-------- Material provided --------

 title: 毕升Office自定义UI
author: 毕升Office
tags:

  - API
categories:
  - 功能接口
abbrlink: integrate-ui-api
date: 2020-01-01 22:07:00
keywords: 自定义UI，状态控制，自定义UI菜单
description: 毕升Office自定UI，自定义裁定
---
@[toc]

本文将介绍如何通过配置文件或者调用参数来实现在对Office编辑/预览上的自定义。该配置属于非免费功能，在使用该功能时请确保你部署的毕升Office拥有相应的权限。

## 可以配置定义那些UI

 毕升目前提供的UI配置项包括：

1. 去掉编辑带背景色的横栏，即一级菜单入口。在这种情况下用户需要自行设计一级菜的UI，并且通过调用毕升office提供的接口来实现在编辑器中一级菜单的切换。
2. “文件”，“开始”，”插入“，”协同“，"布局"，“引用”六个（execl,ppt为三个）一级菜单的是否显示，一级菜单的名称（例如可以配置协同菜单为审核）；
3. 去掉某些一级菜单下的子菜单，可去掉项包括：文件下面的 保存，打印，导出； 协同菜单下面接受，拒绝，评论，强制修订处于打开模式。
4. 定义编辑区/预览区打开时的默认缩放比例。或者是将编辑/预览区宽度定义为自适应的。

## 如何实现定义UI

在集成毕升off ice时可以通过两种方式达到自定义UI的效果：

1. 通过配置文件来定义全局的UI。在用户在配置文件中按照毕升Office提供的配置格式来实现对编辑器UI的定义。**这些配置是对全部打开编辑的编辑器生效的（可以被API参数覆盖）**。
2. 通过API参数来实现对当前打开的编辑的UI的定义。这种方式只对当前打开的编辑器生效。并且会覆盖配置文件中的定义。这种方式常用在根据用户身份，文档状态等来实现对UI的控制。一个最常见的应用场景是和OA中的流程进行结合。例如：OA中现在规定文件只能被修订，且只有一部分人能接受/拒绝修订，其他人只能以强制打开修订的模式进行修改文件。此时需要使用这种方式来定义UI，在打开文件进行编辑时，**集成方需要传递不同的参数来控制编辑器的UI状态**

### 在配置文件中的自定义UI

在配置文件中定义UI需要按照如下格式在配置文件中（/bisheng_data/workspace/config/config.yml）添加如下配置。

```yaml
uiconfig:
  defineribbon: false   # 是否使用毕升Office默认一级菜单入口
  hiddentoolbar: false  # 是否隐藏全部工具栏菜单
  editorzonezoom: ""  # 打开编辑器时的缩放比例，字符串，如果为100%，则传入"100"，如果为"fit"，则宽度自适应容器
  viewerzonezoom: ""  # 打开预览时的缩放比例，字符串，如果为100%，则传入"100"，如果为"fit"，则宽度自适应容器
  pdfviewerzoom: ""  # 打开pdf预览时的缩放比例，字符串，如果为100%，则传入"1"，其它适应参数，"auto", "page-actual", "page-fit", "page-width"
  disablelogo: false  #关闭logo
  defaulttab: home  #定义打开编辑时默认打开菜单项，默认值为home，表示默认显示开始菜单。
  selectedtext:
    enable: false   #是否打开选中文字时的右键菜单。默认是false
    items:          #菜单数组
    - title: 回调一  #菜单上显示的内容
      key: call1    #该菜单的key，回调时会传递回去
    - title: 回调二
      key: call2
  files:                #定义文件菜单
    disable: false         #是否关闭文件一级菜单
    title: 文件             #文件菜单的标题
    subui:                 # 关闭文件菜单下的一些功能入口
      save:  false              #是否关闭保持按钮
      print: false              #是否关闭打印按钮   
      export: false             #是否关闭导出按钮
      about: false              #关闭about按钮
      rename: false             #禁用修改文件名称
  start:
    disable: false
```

--------
-------- Material provided --------

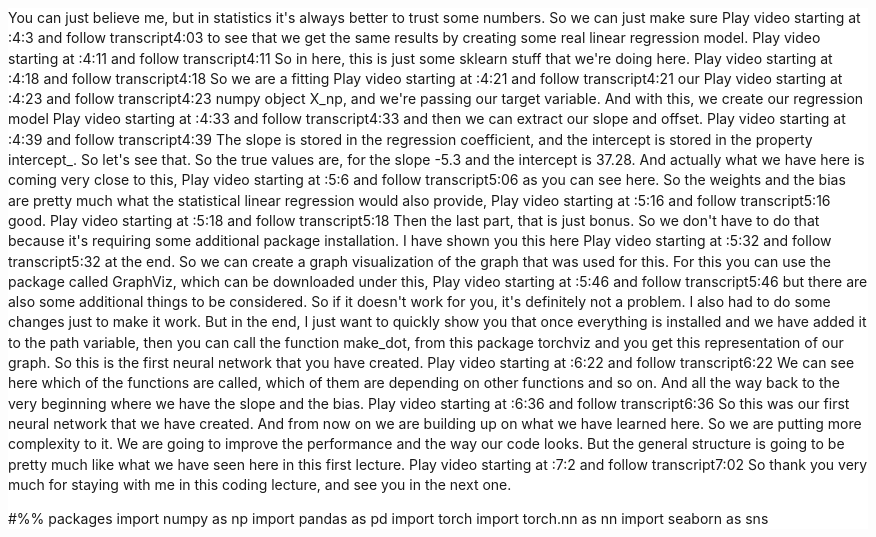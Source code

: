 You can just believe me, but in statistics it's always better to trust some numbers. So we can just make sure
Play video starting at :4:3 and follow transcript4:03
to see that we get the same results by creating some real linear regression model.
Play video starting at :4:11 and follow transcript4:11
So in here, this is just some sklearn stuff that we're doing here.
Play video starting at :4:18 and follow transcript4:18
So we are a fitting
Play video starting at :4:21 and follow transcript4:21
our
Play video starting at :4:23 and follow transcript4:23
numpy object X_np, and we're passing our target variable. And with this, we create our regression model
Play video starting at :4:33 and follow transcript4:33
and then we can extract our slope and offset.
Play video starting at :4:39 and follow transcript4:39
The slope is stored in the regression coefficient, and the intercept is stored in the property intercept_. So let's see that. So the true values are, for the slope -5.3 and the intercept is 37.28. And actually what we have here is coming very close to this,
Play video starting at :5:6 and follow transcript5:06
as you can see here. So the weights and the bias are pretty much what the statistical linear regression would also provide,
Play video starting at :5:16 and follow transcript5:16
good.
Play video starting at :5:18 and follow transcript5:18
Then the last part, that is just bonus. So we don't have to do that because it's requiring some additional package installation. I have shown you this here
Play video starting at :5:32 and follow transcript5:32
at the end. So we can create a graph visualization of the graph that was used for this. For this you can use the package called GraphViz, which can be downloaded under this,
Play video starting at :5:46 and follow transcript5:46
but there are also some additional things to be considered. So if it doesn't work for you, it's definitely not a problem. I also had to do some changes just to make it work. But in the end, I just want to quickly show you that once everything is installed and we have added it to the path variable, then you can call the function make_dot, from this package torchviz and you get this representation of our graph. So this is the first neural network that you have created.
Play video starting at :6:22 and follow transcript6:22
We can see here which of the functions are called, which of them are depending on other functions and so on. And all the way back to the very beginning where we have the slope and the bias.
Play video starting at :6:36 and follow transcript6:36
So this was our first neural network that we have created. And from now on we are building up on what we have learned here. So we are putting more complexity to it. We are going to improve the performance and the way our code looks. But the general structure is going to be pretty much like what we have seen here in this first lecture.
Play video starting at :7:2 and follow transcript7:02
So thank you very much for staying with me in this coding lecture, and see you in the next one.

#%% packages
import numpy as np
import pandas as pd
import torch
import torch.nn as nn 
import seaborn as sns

--------
-------- Material provided --------

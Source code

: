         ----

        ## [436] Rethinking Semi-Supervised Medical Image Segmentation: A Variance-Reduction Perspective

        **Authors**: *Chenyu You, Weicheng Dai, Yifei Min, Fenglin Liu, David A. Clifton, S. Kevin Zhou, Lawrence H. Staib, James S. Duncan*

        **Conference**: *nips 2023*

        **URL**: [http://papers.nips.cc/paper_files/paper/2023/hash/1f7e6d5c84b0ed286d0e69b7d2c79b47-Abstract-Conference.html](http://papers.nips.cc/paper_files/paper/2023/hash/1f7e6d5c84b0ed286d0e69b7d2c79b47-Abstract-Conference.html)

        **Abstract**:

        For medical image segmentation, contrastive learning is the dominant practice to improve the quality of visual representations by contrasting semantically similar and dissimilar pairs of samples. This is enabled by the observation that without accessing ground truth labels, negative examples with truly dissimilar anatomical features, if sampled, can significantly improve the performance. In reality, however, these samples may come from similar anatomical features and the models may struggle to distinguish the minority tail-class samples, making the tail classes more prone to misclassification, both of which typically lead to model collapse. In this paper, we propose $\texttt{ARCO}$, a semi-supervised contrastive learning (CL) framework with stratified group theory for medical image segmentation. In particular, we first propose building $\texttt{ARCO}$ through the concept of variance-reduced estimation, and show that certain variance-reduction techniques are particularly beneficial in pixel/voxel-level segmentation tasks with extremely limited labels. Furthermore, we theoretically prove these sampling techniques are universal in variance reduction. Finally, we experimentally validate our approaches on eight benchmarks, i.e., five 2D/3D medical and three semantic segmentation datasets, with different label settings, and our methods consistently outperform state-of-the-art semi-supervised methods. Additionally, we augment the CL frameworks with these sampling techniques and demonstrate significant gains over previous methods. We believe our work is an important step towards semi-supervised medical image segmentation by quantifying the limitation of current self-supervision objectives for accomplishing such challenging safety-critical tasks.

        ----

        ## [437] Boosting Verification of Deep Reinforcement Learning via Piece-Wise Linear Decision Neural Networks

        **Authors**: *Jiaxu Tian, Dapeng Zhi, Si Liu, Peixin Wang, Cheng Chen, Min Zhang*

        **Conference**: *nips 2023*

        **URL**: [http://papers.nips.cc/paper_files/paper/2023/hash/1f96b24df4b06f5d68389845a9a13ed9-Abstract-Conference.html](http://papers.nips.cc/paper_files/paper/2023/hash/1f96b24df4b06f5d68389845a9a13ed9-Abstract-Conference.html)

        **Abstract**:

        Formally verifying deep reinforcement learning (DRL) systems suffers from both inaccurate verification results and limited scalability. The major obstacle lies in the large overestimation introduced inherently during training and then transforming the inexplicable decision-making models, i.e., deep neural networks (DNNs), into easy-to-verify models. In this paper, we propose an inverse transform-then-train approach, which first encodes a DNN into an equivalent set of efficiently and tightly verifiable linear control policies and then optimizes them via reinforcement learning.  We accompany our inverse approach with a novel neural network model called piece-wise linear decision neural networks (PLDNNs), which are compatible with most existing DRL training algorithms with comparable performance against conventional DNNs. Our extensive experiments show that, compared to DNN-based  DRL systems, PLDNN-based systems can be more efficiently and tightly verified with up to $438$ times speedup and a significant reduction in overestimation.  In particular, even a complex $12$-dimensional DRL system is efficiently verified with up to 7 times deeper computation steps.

--------

◆ Task prompt:
Begin with the line above that has "title: 毕升Office自定义UI" and continue through the line that has "1. 去掉编辑带背景色的横栏", setting each one down exactly. Stop there.

◆ Response area:
 title: 毕升Office自定义UI
author: 毕升Office
tags:

  - API
categories:
  - 功能接口
abbrlink: integrate-ui-api
date: 2020-01-01 22:07:00
keywords: 自定义UI，状态控制，自定义UI菜单
description: 毕升Office自定UI，自定义裁定
---
@[toc]

本文将介绍如何通过配置文件或者调用参数来实现在对Office编辑/预览上的自定义。该配置属于非免费功能，在使用该功能时请确保你部署的毕升Office拥有相应的权限。

## 可以配置定义那些UI

 毕升目前提供的UI配置项包括：

1. 去掉编辑带背景色的横栏，即一级菜单入口。在这种情况下用户需要自行设计一级菜的UI，并且通过调用毕升office提供的接口来实现在编辑器中一级菜单的切换。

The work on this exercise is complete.